Every segment descriptor in the GDT/LDT has a so-called Access Byte (or “Type”

“Flags”) that defines how the segment can be used. In long mode, base/limit aren’t enforced anymore, but the access byte fields still matter for privilege checking, present bits, etc.

Rust bitfield! macro allows us to describe the Access Byte of the x86 segmentation descriptor (specifically Code/Data descriptors, since TSS descriptors will have a different format.

The bitfield! macro generates a wrapper type (AccessByte) around a primitive integer (u8) and then automatically generates getters and setters for specific bit ranges.

So for each line like:

present, set_present: 7;

it generates: a getter method fn present(&self) -> bool, a setter method fn set_present(&mut self, val: bool), where bit 7 of the byte is read/written.

If a range is given, like:

pub privilege, set_privilege: 6, 5;

then it generates getters/setters for 2 bits (bits 6 and 5 together, i.e. values 0-3).

TSS

In the context of interrupt processing the main role of TSS is to store locations of the interrupt, ring 0, stack as well as IST stacks. Well, we talked a lot about stack switching in class, but let’s revisit it again. TSS can hold pointers to 8 different stacks (well, really more, it can have stacks for ring1, ring2, etc., but we not going to use them):

One regular ring0 stack (pointed by the rsp[0] field of the TSS)
Seven IST stacks that can be thought of as special “emergency” stacks that can be used for processing interrupts in cases when the normal ring0 stack is not available (e.g., a double fault can execute on a dedicated IST stack since it’s possible that the second fault is due to the fact that ring0 stack is out of space).

To set the normal rsp[0] stack we use the set_rsp method from the x86 crate by Gerd Zellweger. We call set_rsp() when we initialize TSS in init_cpu().

To set the other stacks we use a similar function set_ist(). We initialize all 7 stacks although likely we will just use one or two.

IDT

Similar to GDT we define a collection of Rust data structures that describe it, IDT definition

Here we use two different interrupt handler types: one that pushes a dummy error code 0 on the stack and one that assumes that the error code is actually pushed by the hardware already (we discuss this below).

There is a 4-bit field (ist) in the IDT descriptor (an entry in the IDT table) which can pick one of the 7 IST stacks, or when it’s 0 picking the default ring 0 stack. For not we initialize all exception handlers to run on the default kernel stack.

Note, when we start running threads we will use a per-thread stack as an interrupt stack (i.e., on a context switch we’ll update the rsp[0] field of the TSS).
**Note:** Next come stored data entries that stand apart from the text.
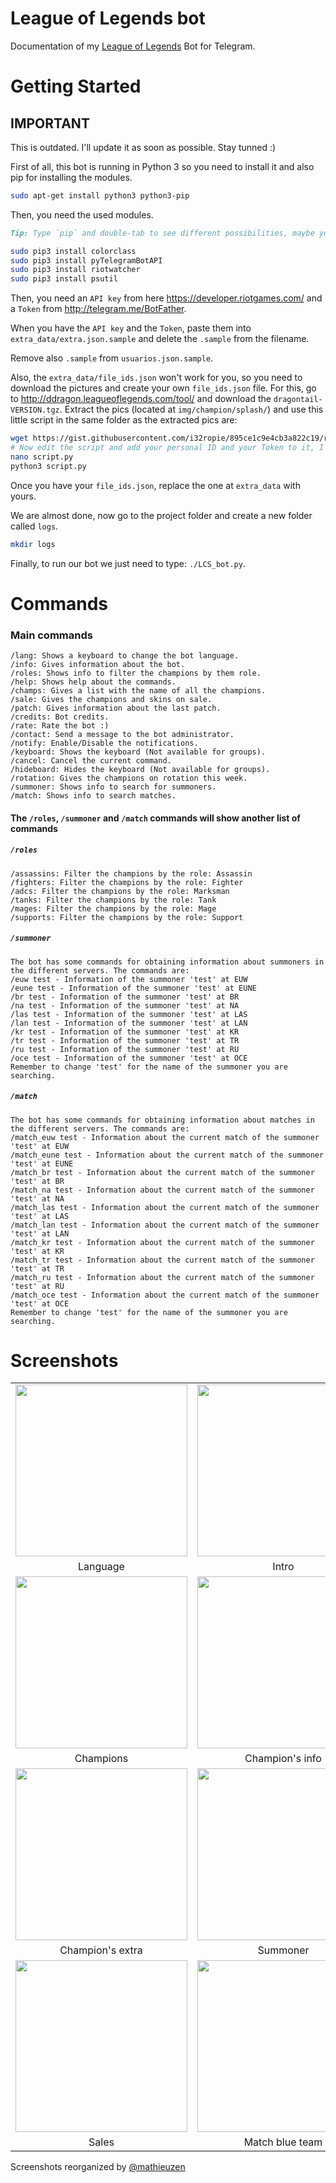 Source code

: # League of Legends bot

Documentation of my [League of Legends](http://telegram.me/league_of_legends_bot) Bot for Telegram.

<!-- # Requirements

### [pyTelegramBotAPI](https://github.com/eternnoir/pyTelegramBotAPI)

### [Importdir.py](https://gitlab.com/aurelien-lourot/importdir)

### [Riot-Watcher](https://github.com/pseudonym117/Riot-Watcher)

### [ColorClass](https://github.com/Robpol86/colorclass) -->

# Getting Started

## IMPORTANT

This is outdated. I'll update it as soon as possible. Stay tunned :)

First of all, this bot is running in Python 3 so you need to install it and also pip for installing the modules.
```bash
sudo apt-get install python3 python3-pip
```

Then, you need the used modules.
```markdown
Tip: Type `pip` and double-tab to see different possibilities, maybe you need to need to use `pip-3.X` or only `pip`.
```
```bash
sudo pip3 install colorclass
sudo pip3 install pyTelegramBotAPI
sudo pip3 install riotwatcher
sudo pip3 install psutil
```

Then, you need an `API key` from here https://developer.riotgames.com/ and a `Token` from http://telegram.me/BotFather.

When you have the `API key` and the `Token`, paste them into `extra_data/extra.json.sample` and delete the `.sample` from the filename.

Remove also `.sample` from `usuarios.json.sample`.

Also, the `extra_data/file_ids.json` won't work for you, so you need to download the pictures and create your own `file_ids.json` file. For this, go to http://ddragon.leagueoflegends.com/tool/ and download the `dragontail-VERSION.tgz`. Extract the pics (located at `img/champion/splash/`) and use this little script in the same folder as the extracted pics are:
```bash
wget https://gist.githubusercontent.com/i32ropie/895ce1c9e4cb3a822c19/raw/d975557a5511fc6488a70a08505409daa39f4f65/script.py
# Now edit the script and add your personal ID and your Token to it, I'll use nano for this. Tip: To leave&save use ctrl+X, Y, ENTER.
nano script.py
python3 script.py
```

Once you have your `file_ids.json`, replace the one at `extra_data` with yours.

We are almost done, now go to the project folder and create a new folder called `logs`.
```bash
mkdir logs
```

Finally, to run our bot we just need to type: `./LCS_bot.py`.

# Commands

### Main commands
```
/lang: Shows a keyboard to change the bot language.
/info: Gives information about the bot.
/roles: Shows info to filter the champions by them role.
/help: Shows help about the commands.
/champs: Gives a list with the name of all the champions.
/sale: Gives the champions and skins on sale.
/patch: Gives information about the last patch.
/credits: Bot credits.
/rate: Rate the bot :)
/contact: Send a message to the bot administrator.
/notify: Enable/Disable the notifications.
/keyboard: Shows the keyboard (Not available for groups).
/cancel: Cancel the current command.
/hideboard: Hides the keyboard (Not available for groups).
/rotation: Gives the champions on rotation this week.
/summoner: Shows info to search for summoners.
/match: Shows info to search matches.
```

#### The `/roles`, `/summoner` and `/match` commands will show another list of commands

##### `/roles`
```
/assassins: Filter the champions by the role: Assassin
/fighters: Filter the champions by the role: Fighter
/adcs: Filter the champions by the role: Marksman
/tanks: Filter the champions by the role: Tank
/mages: Filter the champions by the role: Mage
/supports: Filter the champions by the role: Support
```

##### `/summoner`
```
The bot has some commands for obtaining information about summoners in the different servers. The commands are:
/euw test - Information of the summoner 'test' at EUW
/eune test - Information of the summoner 'test' at EUNE
/br test - Information of the summoner 'test' at BR
/na test - Information of the summoner 'test' at NA
/las test - Information of the summoner 'test' at LAS
/lan test - Information of the summoner 'test' at LAN
/kr test - Information of the summoner 'test' at KR
/tr test - Information of the summoner 'test' at TR
/ru test - Information of the summoner 'test' at RU
/oce test - Information of the summoner 'test' at OCE
Remember to change 'test' for the name of the summoner you are searching.
```

##### `/match`
```
The bot has some commands for obtaining information about matches in the different servers. The commands are:
/match_euw test - Information about the current match of the summoner 'test' at EUW
/match_eune test - Information about the current match of the summoner 'test' at EUNE
/match_br test - Information about the current match of the summoner 'test' at BR
/match_na test - Information about the current match of the summoner 'test' at NA
/match_las test - Information about the current match of the summoner 'test' at LAS
/match_lan test - Information about the current match of the summoner 'test' at LAN
/match_kr test - Information about the current match of the summoner 'test' at KR
/match_tr test - Information about the current match of the summoner 'test' at TR
/match_ru test - Information about the current match of the summoner 'test' at RU
/match_oce test - Information about the current match of the summoner 'test' at OCE
Remember to change 'test' for the name of the summoner you are searching.
```

# Screenshots
|   |   |   |
|:---:|:---:|:---:|
|<img src="http://i.imgur.com/LXSlNVK.jpg" width="275">|<img src="http://i.imgur.com/hqbhwps.jpg" width="275">|<img src="http://i.imgur.com/Z7b1PqC.jpg" width="275">|
|Language|Intro|Help|
|<img src="http://i.imgur.com/k7Y9uhB.jpg" width="275">|<img src="http://i.imgur.com/817Vuys.jpg" width="275">|<img src="http://i.imgur.com/GfKEyTE.jpg" width="275">|
|Champions|Champion's info|Champion's info 2|
|<img src="http://i.imgur.com/ZHOzTZA.jpg" width="275">|<img src="http://i.imgur.com/eYRFMlY.jpg" width="275">|<img src="http://i.imgur.com/jPTRiqJ.jpg" width="275">|
|Champion's extra|Summoner|Skin|
|<img src="http://i.imgur.com/zqq3mBO.jpg" width="275">|<img src="http://i.imgur.com/uHuBn2h.jpg" width="275">|<img src="http://i.imgur.com/ymBSpIG.jpg" width="275">|
|Sales|Match blue team|Match red team|

Screenshots reorganized by [@mathieuzen](https://github.com/mathieuzen/)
But since we don’t have any threads running yet, we’ll just set rsp[0] to IST[0].

We load the address of the IDT into the hardware IDTR register with the load method which creates a special DescriptorTablePointer similar to how we did for GDT.

Interrupt handlers

On every interrupt the CPU pushes 5 or in some cases 6 values (when the error code is pushed) on the stack in the following format (stack grows down):

+----------------------------+
|   SS                       |
+----------------------------+
|   RSP                      | 
+----------------------------+
|   RFLAGS                   |
+----------------------------+
|   CS                       |
+----------------------------+
|   RIP                      |
+----------------------------+
|   ERROR CODE (optional)    | < -- RSP when interrup handler is reached
+----------------------------+

Bonus question: do you remember why does the hardware save these 5 values on interrupt transition?
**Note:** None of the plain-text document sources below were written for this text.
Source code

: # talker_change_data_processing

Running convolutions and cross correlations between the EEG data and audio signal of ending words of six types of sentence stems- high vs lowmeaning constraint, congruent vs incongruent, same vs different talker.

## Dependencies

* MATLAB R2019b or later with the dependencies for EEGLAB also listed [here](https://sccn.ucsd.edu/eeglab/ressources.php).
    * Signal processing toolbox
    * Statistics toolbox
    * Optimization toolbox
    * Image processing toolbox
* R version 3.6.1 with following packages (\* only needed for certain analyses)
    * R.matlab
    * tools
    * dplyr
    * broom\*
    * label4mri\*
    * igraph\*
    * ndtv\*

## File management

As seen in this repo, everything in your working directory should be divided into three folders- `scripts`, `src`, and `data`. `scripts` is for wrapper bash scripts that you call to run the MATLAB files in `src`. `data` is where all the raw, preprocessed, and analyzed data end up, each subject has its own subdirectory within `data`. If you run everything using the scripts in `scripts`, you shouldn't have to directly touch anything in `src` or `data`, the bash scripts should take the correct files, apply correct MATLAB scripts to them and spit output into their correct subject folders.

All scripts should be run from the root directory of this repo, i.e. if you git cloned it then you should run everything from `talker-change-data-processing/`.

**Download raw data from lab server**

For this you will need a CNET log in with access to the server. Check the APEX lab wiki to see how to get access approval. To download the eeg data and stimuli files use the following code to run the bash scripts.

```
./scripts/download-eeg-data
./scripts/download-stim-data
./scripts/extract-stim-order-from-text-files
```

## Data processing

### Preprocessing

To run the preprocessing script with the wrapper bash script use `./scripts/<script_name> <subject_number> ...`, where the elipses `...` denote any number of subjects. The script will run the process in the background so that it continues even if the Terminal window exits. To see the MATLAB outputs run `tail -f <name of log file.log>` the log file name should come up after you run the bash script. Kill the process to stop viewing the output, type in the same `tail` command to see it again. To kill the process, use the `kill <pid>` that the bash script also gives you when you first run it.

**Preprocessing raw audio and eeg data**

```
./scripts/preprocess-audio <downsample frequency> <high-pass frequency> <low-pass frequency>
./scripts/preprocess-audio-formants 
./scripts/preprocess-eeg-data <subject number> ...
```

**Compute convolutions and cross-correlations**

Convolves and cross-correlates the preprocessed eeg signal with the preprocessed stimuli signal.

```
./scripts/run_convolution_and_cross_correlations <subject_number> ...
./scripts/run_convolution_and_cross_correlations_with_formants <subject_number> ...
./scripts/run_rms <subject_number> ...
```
Don’t look …. think more… don’t look … looking again? … right… those registers get changed immediately during the interrup transition and if we want to know the original values someone has to save them. E.g., RFLAGS might get changed if the interrupt disables further interrupts, SS:RSP are changed since we switch to the new stack. CS:RIP are changed since we start executing of the interrupt handler, potentially changing the privilege level)

Remember we talked a lot about stack normalization, which is needed in 32bit mode since hardware does not push SS:RSP if the privilege level is not changed, but thankfully in 64 bit mode everything is pushed unconditionally whether you changed the privilege level or not. And this is super convenient.

One detail here is that error code is pushed only by some exceptions (see the Intel exception table in Chapter 7) and never by interrupts.

Ok, now we have to figure out how to build an interrupt handler in Rust. A couple of things are important:

We want to have access to the 6 values saved on the stack so we can look up error code, user RIP, etc.
We need to normalize stack between exceptions that do and don’t push the error code (i.e., we can just push 0 for the ones that don’t push the error code).
In most cases we also want access to user registers (note, hardware does not save anything beside these 5/6 values above, so if we want to save user registers we need to do it by hand when we start executing the interrupt handler).

We discussed the idea of the x86_interrupt calling convention in class, but as real kernel hackers we are not going to use it. We want to have access to all user registers inside the handler, but also we want to be able to control how everything gets saved on each interrupt entry (we will talk about swapgs and other corner cases of entering into the kernel safely later on in the class).

Instead we are going to use naked functions and naked assembly in Rust.

Specifically, our plan is to create a Rust data structure InterruptStackFrame that matches the following stack layout and pass it to the interrupt handler.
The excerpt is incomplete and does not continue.